C'est toujours avec un plaisir non feint que l'on retrouve les frères Kadane. Deux ans après le premier album de The New Year, voici revenir les deux frangins les plus sous estimés du rock US. Si le précédent Newness Ends nous avait un peu donné l'occasion de se faire à l'idée qu'il existe une vie après Bedhead (des rythmes plus soutenus par exemple), voilà que The New Year rend le plus bel hommage qui soit au groupe défunt. Toujours accompagnés du même line-up (dont Chris Brokaw à la batterie), les Kadane semblent se rappeler avec une petite larme à l'oeil de leur premier groupe. Nous aussi du coup. Bien sûr, ces types là n'ont jamais vraiment innové disque après disque, mais l'esprit conquérant de Bedhead est de retour, tout en gardant quelques acquis de Newness Ends. Et il semble important de noter la production du marathonien Steve Albini, tant son esprit se fond à celui des Kadane tout au long de l'enregistrement. On imagine difficilement des conflits d'intérêts entre ceux là, uniquement motivés à l'idée de rendre le plus justice possible aux chansons. Lesdites chansons qui, comme d'habitude, s'approchent dangereusement de la perfection.
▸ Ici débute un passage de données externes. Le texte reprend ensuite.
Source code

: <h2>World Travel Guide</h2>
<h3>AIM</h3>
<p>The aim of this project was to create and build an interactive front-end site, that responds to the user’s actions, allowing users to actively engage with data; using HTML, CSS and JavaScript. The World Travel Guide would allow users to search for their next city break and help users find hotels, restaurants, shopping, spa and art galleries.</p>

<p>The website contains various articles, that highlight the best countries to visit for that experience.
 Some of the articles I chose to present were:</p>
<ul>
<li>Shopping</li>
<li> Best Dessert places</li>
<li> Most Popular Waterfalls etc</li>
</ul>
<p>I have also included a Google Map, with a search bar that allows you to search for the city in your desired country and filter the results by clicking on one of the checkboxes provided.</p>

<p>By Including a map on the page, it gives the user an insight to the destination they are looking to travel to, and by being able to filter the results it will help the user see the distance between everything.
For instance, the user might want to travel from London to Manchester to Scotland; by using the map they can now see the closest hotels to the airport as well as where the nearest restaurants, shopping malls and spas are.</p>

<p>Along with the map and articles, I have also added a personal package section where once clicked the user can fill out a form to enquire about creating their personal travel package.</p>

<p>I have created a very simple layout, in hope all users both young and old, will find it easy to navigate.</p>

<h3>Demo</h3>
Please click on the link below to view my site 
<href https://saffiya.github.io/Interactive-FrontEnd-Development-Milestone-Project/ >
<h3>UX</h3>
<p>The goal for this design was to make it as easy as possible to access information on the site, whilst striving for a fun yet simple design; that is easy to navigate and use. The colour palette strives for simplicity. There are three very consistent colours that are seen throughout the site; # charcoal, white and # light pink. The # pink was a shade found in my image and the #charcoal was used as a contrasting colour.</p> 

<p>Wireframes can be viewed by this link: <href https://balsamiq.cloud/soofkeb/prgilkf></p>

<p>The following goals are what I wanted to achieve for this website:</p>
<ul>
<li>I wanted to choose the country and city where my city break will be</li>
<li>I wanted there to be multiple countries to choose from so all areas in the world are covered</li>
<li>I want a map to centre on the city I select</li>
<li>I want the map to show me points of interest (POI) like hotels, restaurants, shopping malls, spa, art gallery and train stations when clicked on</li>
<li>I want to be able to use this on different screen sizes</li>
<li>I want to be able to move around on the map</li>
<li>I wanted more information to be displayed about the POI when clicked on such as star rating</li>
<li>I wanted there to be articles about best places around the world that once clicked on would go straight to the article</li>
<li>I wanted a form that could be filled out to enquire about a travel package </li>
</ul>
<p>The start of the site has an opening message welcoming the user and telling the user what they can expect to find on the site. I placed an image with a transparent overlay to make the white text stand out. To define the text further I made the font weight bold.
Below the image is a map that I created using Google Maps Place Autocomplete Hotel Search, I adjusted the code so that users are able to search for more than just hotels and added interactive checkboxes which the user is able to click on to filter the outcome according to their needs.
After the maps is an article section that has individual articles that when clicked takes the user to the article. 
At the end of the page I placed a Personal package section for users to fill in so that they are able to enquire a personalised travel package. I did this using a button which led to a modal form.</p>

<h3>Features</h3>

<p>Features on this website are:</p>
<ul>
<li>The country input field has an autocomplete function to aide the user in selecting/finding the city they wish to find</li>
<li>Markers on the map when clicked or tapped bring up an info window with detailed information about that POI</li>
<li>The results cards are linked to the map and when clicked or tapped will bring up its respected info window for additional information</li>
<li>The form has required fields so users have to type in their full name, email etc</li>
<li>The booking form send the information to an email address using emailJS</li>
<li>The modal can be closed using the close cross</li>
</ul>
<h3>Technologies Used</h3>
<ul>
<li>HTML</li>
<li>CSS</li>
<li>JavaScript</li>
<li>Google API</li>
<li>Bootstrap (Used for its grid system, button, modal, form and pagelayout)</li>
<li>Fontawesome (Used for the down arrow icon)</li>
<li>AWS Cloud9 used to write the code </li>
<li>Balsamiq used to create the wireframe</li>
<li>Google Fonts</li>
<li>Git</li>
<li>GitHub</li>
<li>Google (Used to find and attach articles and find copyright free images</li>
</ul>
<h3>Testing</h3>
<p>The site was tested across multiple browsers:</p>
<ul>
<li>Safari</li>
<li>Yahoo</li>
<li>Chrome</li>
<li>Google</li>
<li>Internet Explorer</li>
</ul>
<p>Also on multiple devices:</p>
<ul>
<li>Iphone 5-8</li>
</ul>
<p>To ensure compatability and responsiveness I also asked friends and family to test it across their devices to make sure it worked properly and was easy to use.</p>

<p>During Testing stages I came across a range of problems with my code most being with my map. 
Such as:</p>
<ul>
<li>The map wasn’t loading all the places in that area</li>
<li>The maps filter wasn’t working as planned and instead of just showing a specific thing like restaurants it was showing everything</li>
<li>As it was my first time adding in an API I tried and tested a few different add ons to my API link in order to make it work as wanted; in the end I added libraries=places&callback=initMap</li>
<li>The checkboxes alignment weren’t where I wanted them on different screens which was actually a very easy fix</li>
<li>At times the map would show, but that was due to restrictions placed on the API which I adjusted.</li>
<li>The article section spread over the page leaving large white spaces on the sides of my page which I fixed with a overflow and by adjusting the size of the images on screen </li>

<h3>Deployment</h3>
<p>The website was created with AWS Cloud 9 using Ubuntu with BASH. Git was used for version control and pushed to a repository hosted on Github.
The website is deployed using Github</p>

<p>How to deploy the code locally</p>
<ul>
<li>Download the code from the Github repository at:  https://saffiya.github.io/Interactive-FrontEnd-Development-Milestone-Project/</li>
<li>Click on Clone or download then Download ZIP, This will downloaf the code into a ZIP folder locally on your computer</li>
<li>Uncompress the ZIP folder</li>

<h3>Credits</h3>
Petite nouveauté, c'est par un piano que s'ouvre l'album, des guitares tendues s'incrustant sur le tard sur ce The End Is Not Near (on espère bien !) idéal en introduction avec ses accents d'adieux (involontaires ?) à Elliott Smith. Tout comme sur Newness Ends, l'acoustique arrive aussi à se faire sa place, notamment sur Sinking Ship. Les mêmes dynamiques sont toujours de mise, même si Chris Brokaw s'est un peu calmé sur ses fûts. On pourrait tout de même regretter que la voix soit tant mise en avant par rapport aux albums de Bedhead, ce qui était incontestablement une des forces du groupe. Ici, Matt Kadane perd du coup un peu de sa superbe, mais heureusement ses textes en forme de flots de pensée restent toujours au top. Et ce n'est pas non plus comme si ses intonations étaient devenues détestables, loin de là. Et histoire de montrer que les Kadane n'ont rien à prouver à personne, ils frappent encore un grand coup avec l'incroyable 18 qui du long de ses huit minutes étale un savoir-faire inégalable dans un style (je commence doucement et je m'élève) bien souvent parasité par des apprentis sans imagination. La chanson est à ranger parmi les plus grandes réussites du tandem tant le temps semble y suspendre son envol. Une encyclopédie suffirait à peine pour en dire tout le bien que l'on peut en penser tant la chanson fourmille d'idées juidcieuses (les notes de l'intro qui se promènenent entre la gauche et la droite par exemple). Tout comme sur Start où l’on retrouve des guitares en balancier, prouvant encore une fois qu'il est tout à fait possible de jouer une musique douce et raffinée avec trois guitares tout en restant incisif ! Les Kadane inventent donc en quelque sorte le powerslowcore... C'est même avec de la surprise que l'on y découvre un Matt Kadane qui tente de se faire imposant au niveau vocal. Cela ne l'empêche pas de jouer sur le ton de la confidence un Sinking Ship doucement mélancolique et acoustique. Heureusement que l'on a une nette impression d'intemporalité, car une fois de plus, ce disque est extrêmement court (à peine plus d'une demi-heure), et c'est donc a renforts de coups sur la touche repeat que l'on finira rassasié de ce grand petit disque.